Extracted records —
▼▼▼

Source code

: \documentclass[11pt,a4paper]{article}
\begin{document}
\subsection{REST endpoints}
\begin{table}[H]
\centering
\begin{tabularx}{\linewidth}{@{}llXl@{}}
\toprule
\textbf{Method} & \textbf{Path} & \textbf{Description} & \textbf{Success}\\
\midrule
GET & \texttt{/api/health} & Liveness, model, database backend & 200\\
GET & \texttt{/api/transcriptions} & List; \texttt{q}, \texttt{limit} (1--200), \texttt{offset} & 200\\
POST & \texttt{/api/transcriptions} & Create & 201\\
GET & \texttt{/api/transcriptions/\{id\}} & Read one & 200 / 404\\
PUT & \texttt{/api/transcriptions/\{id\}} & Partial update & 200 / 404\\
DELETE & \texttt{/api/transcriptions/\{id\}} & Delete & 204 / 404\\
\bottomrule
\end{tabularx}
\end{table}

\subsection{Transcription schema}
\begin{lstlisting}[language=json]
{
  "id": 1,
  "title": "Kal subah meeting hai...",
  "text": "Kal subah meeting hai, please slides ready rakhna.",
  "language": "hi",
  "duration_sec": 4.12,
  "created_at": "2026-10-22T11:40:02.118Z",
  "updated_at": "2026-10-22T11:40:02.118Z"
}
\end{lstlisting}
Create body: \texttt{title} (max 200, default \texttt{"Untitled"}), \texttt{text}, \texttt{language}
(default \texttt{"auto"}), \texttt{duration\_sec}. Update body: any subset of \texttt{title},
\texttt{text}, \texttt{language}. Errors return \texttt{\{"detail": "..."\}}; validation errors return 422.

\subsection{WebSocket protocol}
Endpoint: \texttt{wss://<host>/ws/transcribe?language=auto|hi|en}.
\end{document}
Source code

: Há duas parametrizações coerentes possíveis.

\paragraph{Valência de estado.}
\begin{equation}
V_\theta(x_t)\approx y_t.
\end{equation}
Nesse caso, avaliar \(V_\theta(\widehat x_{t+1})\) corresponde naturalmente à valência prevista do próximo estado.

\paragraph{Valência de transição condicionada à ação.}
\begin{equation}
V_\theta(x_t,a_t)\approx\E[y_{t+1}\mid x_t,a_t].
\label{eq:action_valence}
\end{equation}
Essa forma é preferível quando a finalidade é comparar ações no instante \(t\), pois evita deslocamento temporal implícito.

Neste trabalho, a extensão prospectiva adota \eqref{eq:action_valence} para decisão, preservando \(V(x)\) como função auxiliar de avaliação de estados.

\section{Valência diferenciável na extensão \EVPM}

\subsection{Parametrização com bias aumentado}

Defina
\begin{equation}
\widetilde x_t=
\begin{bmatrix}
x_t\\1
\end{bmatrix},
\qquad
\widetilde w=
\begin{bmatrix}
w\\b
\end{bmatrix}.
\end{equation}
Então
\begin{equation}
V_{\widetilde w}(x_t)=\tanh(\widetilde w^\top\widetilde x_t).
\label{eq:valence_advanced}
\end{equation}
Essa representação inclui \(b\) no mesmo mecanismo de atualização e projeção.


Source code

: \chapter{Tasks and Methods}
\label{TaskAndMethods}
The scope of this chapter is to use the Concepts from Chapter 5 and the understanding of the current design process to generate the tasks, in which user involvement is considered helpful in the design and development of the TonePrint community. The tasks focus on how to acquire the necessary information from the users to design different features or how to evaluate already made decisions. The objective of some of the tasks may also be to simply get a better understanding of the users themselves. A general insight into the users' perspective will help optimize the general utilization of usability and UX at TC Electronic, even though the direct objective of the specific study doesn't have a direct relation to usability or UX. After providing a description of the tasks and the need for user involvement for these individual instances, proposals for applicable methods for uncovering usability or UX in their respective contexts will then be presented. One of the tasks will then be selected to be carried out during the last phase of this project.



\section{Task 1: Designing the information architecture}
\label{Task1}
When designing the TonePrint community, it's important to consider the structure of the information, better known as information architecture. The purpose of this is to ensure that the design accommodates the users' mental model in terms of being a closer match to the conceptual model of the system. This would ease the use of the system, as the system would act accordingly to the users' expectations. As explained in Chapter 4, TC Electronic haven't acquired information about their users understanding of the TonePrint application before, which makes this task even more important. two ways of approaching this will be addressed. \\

▲▲▲

Could you work out how many lines in the material contain "paragraph"? Reply with only that number.

Task answer — 2